Autor: Álvaro Correa
Querer que nuestra vida
siga una línea ascendente, saltando de triunfo en triunfo, sin perturbación
alguna, resulta poco menos que un sueño irreal. Nuestra naturaleza no es
angelical, sino hermosa y dramáticamente humana.
Con el don divino de
nuestra existencia inicia la carrera personal de la superación y de ese
esfuerzo ininterrumpido para lograr todo aquello que nos propongamos, sea tan
sencillo como atarse los zapatos, sea tan grandioso como el amar y entregarse
entrañablemente al bien de la propia familia.
Para ello, es de vital
importancia contar con el motor encendido de motivaciones suficientes que nos
impulsen a lograr lo mejor de nosotros mismos, aprovechando las ocasiones
favorables y venciendo las dificultades que se presenten en el camino.
Debemos contar con ánimo
juvenil, con ilusión renovada, con el optimismo de quien sabe que la vida es siempre
una posibilidad abierta.
Es cierto que el desaliento
se puede presentar porque no siempre logramos estar a la altura de nuestras
metas o de las expectativas ajenas.

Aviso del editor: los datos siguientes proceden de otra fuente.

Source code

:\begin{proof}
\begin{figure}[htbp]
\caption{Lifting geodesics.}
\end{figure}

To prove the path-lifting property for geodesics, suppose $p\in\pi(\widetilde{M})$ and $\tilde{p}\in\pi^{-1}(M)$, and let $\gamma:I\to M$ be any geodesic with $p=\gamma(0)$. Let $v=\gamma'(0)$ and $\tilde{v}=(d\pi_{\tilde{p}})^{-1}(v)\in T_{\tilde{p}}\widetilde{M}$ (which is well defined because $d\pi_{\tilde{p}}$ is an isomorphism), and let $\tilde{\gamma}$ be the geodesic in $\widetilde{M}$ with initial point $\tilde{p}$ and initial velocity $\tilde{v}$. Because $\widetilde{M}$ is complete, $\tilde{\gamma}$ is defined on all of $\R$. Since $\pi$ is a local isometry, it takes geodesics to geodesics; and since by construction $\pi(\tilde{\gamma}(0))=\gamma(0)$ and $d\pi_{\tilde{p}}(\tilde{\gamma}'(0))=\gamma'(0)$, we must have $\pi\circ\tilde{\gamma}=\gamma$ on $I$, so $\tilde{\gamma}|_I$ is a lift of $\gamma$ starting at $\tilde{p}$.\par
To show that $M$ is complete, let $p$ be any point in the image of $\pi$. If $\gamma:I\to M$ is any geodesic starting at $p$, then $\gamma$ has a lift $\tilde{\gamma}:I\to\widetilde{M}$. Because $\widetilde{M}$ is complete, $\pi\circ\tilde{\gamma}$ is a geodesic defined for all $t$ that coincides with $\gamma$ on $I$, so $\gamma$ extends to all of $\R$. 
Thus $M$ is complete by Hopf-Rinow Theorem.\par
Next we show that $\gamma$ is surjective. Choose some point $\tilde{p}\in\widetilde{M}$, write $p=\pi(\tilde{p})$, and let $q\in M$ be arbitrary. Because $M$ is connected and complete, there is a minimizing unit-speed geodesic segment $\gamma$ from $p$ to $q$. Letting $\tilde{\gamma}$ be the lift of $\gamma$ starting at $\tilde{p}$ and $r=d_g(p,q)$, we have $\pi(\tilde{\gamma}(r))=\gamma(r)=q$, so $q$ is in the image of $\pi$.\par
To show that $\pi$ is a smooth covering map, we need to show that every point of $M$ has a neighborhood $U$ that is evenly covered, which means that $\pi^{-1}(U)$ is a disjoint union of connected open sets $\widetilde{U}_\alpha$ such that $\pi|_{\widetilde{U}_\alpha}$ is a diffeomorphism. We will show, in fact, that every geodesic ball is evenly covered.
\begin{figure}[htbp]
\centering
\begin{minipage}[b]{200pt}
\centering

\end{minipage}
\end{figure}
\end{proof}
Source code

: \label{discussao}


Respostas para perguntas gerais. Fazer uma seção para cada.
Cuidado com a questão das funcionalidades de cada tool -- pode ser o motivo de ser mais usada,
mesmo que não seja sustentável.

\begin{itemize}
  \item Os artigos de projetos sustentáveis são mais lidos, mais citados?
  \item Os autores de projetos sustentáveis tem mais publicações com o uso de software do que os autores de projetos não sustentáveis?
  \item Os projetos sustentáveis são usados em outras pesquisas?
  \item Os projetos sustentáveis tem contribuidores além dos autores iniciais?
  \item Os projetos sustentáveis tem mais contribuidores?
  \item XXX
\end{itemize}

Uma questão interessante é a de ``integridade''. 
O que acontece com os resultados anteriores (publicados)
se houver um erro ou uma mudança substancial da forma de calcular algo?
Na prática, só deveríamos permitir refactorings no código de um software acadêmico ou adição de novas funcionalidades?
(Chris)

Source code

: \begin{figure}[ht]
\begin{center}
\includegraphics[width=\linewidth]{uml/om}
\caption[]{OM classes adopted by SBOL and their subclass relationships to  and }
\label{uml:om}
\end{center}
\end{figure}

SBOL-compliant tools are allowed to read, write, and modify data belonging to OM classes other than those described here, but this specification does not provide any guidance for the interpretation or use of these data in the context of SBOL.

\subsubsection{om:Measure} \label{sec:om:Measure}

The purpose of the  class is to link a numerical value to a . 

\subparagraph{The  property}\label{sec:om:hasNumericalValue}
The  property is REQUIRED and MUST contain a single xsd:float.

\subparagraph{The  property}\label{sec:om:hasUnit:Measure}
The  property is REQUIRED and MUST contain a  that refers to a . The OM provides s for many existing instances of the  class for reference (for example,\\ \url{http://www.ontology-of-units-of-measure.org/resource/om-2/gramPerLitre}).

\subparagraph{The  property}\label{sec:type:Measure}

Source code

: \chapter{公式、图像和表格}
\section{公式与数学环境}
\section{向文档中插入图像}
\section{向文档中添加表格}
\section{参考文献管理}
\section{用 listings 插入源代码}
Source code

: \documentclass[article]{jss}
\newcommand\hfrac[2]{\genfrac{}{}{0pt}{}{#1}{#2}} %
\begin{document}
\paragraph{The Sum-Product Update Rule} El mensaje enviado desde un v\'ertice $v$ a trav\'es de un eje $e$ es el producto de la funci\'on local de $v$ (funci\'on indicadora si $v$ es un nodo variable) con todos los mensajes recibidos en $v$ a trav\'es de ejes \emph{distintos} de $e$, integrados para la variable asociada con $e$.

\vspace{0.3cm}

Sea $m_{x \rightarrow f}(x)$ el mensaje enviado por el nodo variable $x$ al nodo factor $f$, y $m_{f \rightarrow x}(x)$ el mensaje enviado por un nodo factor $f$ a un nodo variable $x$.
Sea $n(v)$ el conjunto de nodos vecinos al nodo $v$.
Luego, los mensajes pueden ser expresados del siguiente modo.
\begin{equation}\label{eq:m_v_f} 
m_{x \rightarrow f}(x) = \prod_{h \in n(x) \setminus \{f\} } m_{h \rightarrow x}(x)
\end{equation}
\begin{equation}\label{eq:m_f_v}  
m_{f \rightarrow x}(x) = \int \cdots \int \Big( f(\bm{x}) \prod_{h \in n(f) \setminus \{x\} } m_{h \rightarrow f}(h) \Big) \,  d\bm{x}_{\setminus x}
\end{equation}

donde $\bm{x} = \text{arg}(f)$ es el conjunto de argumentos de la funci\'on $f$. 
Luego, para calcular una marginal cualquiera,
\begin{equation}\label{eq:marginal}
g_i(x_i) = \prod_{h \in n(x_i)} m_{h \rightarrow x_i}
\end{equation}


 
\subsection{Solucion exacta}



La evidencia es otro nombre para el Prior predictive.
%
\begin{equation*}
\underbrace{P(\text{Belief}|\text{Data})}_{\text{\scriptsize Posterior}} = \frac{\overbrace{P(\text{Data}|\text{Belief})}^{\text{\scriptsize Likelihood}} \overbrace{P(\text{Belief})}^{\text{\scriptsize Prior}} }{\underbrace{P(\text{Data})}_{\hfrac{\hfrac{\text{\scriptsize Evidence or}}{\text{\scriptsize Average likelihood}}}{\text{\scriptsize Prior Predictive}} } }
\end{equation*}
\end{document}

Y su influjo, bien lo sabemos, se hace
sentir pesadamente.
El desaliento nos arrebata
el ánimo, enrarece el aire que respiramos, entenebrece los horizontes y toca
con dedos envenenados las arterias de nuestra alma y corazón. Alguien afirma
que el desaliento es la razón de la gran mayoría de los fracasos humanos.
Recemos cada día con
fervor para que Dios nos conceda la ilusión que abraza toda existencia humana y
para que el desaliento se quede en tentación vencida.